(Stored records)
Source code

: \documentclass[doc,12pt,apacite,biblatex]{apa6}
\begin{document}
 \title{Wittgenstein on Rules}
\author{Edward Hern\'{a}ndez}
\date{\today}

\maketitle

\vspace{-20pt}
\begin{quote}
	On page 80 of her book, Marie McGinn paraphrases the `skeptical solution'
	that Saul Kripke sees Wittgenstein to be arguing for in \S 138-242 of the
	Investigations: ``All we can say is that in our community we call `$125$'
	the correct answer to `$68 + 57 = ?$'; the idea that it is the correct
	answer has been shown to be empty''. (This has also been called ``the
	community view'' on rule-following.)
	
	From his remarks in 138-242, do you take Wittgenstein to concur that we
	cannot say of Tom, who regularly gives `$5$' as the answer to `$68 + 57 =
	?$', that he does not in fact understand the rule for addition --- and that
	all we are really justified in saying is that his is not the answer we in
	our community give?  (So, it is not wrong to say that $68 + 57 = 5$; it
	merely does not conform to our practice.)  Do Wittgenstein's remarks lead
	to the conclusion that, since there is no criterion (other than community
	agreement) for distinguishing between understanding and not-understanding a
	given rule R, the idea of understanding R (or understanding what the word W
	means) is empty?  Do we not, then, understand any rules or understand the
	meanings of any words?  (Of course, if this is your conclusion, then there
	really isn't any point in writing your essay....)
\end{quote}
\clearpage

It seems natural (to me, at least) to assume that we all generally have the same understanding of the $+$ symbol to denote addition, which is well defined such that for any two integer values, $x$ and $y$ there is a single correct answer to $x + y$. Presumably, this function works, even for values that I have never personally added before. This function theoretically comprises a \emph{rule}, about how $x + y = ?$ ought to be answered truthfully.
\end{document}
---
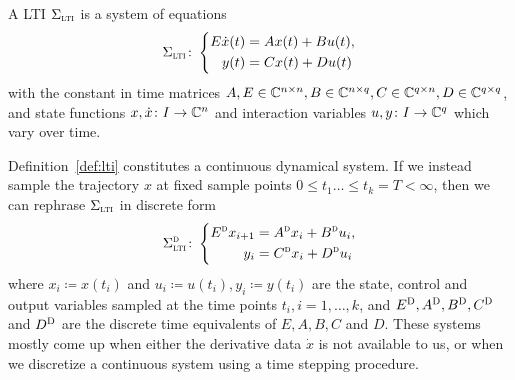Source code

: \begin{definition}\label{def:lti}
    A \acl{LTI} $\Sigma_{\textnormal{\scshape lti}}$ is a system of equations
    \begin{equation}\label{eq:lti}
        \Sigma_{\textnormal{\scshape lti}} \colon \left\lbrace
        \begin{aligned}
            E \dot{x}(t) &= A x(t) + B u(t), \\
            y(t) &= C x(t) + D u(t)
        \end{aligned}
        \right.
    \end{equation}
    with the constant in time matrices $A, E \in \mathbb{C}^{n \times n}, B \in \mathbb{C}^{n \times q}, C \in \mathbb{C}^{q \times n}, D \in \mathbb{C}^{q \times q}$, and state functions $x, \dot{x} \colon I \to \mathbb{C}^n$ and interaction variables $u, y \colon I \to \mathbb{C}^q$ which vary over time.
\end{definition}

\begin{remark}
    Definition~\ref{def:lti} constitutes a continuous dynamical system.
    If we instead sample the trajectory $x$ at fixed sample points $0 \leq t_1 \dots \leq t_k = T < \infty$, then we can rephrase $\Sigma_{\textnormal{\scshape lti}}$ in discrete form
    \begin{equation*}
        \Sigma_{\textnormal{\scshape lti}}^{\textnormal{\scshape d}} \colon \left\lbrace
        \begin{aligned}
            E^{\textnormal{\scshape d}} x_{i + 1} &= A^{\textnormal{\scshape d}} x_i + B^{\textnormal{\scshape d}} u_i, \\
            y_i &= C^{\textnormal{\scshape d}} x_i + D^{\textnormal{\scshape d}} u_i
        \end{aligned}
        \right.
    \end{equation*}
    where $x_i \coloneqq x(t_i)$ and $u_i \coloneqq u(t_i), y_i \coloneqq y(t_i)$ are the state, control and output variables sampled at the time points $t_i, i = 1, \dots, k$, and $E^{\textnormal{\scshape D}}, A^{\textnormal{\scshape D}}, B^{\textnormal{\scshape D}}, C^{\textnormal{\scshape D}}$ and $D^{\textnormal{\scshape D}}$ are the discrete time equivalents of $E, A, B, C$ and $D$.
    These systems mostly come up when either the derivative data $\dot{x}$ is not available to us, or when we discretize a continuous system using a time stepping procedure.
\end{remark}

**TASK TO COMPLETE:** Look through the data above for the string "continuous" and copy every line where it appears.

**TASK ANSWER:**
    Definition~\ref{def:lti} constitutes a continuous dynamical system.
    These systems mostly come up when either the derivative data $\dot{x}$ is not available to us, or when we discretize a continuous system using a time stepping procedure.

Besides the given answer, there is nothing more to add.